Arts-Sciences collaborative Research-Creation: Conceptual, Methodological and Organizational Strategies at ISEA 2023 - Symbiosis




May 18th, 2023

Alice Jarry participates to the Hexagram’s workshop  ‘’Art-Sciencescollaborative Research-Creation: Conceptual, Methodological and Organizational Strategies’’ at ISEA 2023 Symbiosis

Image: Hexagram
The imperative for interdisciplinary research has been around and growing, promoted by major research funding bodies for a few decades. As a result, we can now begin to study how such research operates and compare case studies to study effective modes of interdisciplinary collaboration. However, in the majority of existing reports the disciplines assembled are from relatively close epistemic cultures and the effectiveness of collaborations usually correlates with applied results or scientific breakthroughs.

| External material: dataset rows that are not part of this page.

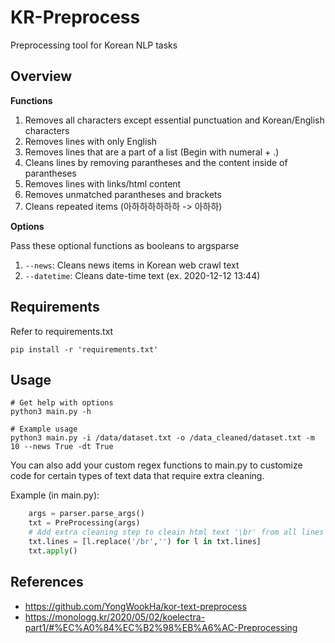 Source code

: # KR-Preprocess
Preprocessing tool for Korean NLP tasks

## Overview

**Functions**
1. Removes all characters except essential punctuation and Korean/English characters
2. Removes lines with only English
3. Removes lines that are a part of a list (Begin with numeral + .)
4. Cleans lines by removing parantheses and the content inside of parantheses
5. Removes lines with links/html content
6. Removes unmatched parantheses and brackets
7. Cleans repeated items (아하하하하하하 -> 아하하)

**Options**

Pass these optional functions as booleans to argsparse
1. `--news`: Cleans news items in Korean web crawl text
2. `--datetime`:  Cleans date-time text (ex. 2020-12-12 13:44)

## Requirements
Refer to requirements.txt
```
pip install -r 'requirements.txt'
```

## Usage

```
# Get help with options
python3 main.py -h

# Example usage
python3 main.py -i /data/dataset.txt -o /data_cleaned/dataset.txt -m 10 --news True -dt True
```

You can also add your custom regex functions to main.py to customize code for certain types of text data that require extra cleaning. 

Example (in main.py):
```python
    args = parser.parse_args()
    txt = PreProcessing(args)
    # Add extra cleaning step to cleain html text '\br' from all lines with one line
    txt.lines = [l.replace('/br','') for l in txt.lines]
    txt.apply()
```


## References

- https://github.com/YongWookHa/kor-text-preprocess
- https://monologg.kr/2020/05/02/koelectra-part1/#%EC%A0%84%EC%B2%98%EB%A6%AC-Preprocessing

Furthermore, in most reports, institutional and organizational considerations are set as the background conditions for the research that is conducted (Stokols, Hall, Taylor, & Moser, 2008 ; Cooke and Hilton, 2015). Fewer studies pertain to collaborations across the arts and the sciences, and rarely address how the institutional structures change or are affected by new types of research. 
The four collaborative art-science projects that we will present and examine in the first part of this workshop are examples of diverse disciplinary assemblages operating in different institutional contexts. They are projects that emerge from associations of radically distant disciplinary cultures that instigate change in the systemic structures of their institutional contexts.

The second part of this workshop will identify challenges and organizational strategies for the constitution of teams and better management of art-science research projects, research labs and institutes. Through the method of a focus group deploying an Open Space forum methodology (Owen, 2008), presenters and participants will devise recommendations to inform policies for funding research and communication / dissemination of research, to increase dissemination and perceived value of such endeavors for all stakeholders, specifically for artists-researchers in what comes to professional advancement in academia.